KARACHI: As Ramazan is approaching fast, the prices of bread and butter have been increased, it emerged on Sunday.

According to the price list issued by bread makers on Sunday, mini-bread (plain and milky) now costs Rs30 and Rs31 compared to previous process of Rs27 and Rs28, respectively.

The price of small, plain and milky, bread has been increased to Rs50 and Rs51 as against Rs45 and Rs46, respectively. The price of large plain bread is increased by Rs10 and it is now available at Rs90 compared to Rs80 a day before.

A pack of burger bun (four pieces) is now available at Rs45 compared to Rs40.

Karachi Bread Association General Secretary Haroon Iqbal said: “We have increased prices of bread and other items by 8.1 per cent after a gap of five years and four months.”

A bread association official confirms raising prices of bread and other items by over 8pc

The last price was raised in December 2013, he claimed.

He said that the industry used to increase prices of bread and other items due to hike in wheat prices.

However, this time rising electricity and gas bills, increasing price of raw material, labour wages, transportation charges and high cost of imported inputs owing to rupee devaluation against the dollar compelled the manufacturers to revise their rates upward, he added.

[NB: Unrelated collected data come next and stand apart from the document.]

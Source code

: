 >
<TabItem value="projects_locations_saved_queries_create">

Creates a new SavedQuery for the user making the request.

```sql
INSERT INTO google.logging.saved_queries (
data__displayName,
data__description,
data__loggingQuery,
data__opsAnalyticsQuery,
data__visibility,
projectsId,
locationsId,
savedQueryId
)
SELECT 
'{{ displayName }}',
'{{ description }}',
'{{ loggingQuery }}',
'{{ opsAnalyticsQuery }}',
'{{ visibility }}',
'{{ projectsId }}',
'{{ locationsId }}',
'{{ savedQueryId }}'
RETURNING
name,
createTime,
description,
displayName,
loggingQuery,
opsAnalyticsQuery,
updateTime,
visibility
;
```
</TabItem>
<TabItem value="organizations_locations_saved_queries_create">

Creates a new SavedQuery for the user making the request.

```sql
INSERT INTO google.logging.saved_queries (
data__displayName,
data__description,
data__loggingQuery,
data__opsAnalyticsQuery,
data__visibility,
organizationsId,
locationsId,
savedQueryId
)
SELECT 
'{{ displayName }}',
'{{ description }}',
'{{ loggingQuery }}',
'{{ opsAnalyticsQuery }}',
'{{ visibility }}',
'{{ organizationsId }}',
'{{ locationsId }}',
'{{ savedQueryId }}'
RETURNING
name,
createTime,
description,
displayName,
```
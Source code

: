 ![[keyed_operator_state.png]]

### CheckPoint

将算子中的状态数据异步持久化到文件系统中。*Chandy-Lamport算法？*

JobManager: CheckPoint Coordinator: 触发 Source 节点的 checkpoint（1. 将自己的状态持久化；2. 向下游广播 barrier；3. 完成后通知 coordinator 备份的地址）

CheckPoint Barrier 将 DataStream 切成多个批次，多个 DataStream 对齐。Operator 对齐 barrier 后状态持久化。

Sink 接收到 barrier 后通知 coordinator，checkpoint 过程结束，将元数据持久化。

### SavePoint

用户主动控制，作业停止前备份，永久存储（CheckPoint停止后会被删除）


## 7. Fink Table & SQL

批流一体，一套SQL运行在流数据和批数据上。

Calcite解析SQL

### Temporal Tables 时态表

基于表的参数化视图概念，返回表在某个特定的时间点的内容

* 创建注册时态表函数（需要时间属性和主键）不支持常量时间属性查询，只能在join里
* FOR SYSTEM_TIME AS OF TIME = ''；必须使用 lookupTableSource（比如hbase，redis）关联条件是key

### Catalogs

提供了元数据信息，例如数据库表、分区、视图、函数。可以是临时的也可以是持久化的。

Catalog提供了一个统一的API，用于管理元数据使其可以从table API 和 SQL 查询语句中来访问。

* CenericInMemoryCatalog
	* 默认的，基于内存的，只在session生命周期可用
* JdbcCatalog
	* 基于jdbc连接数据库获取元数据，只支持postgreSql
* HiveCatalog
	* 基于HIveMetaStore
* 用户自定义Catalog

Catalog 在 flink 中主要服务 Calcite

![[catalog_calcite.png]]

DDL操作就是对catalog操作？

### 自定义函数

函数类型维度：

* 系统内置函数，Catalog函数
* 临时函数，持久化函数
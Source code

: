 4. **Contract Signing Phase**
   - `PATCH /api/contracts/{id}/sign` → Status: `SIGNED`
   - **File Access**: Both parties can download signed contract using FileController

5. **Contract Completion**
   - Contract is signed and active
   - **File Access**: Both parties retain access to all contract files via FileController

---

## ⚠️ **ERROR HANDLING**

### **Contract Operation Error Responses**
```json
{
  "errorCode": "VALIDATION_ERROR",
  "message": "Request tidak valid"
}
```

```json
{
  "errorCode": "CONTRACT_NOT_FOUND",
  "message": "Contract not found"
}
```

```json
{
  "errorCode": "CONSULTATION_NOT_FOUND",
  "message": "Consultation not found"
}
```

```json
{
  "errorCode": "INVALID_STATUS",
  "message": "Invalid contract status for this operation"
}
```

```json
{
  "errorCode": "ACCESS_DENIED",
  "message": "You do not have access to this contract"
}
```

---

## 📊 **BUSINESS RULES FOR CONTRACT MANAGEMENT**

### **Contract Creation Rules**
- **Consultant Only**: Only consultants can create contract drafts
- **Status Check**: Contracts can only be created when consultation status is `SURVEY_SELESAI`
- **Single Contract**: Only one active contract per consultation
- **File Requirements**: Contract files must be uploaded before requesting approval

The bread industry uses hard wheat of the last season due to its low moisture content of 10-11pc as compared to the current wheat crop whose moisture level hovers between 13-14pc.

The hard wheat is usually costlier by Rs2 to Rs2.5 per kg than the wheat of current season, Mr Iqbal said.

A leading butter maker, without citing any reason in its price list, increased the prices from what it were last month.

According to the new rates, butter packs weighing 25grams, 50grams, 100grams and 200grams are now available at Rs20, Rs40, Rs80 and Rs160 as compared to Rs15, Rs30, Rs60 and Rs120.

MNCs reducing products’ weight

Many manufacturers had been increasing the prices without enhancing the quantity of their products.

The general secretary of the Karachi Retailers Grocers Group (KRGG), Farid Qureishi, noted that multinational companies (MNCs) had been reducing commodities’ weight for the last two years in items like milk products, tea, biscuits, chocolates, confectionery items, shampoos, washing powder, detergents and chocolates but continued increasing rates on different pretexts.

“The government should check weight reduction practice adopted by the MNCs. If these companies are reducing weight then they should avoid giving regular price shocks to consumers on the basis of rupee-dollar parity and other rising expenditures,” he said.

Ahead of Ramazan, dairy farmers have already increased milk price by Rs 23 per litre, which means the white liquid product would be sold at Rs120 per litre instead of the current rate of Rs94 a litre.

Consumers believe that the government is uninterested in dealing with the powerful lobby of dairy farmers with an iron hand. Instead, it chooses to fine retailers in the name of drive against profiteering.

Past experiences suggest that although the Karachi commissioner holds several meetings with stakeholders but he always succumb to the pressure of dairy farmers and allow the hike in milk prices.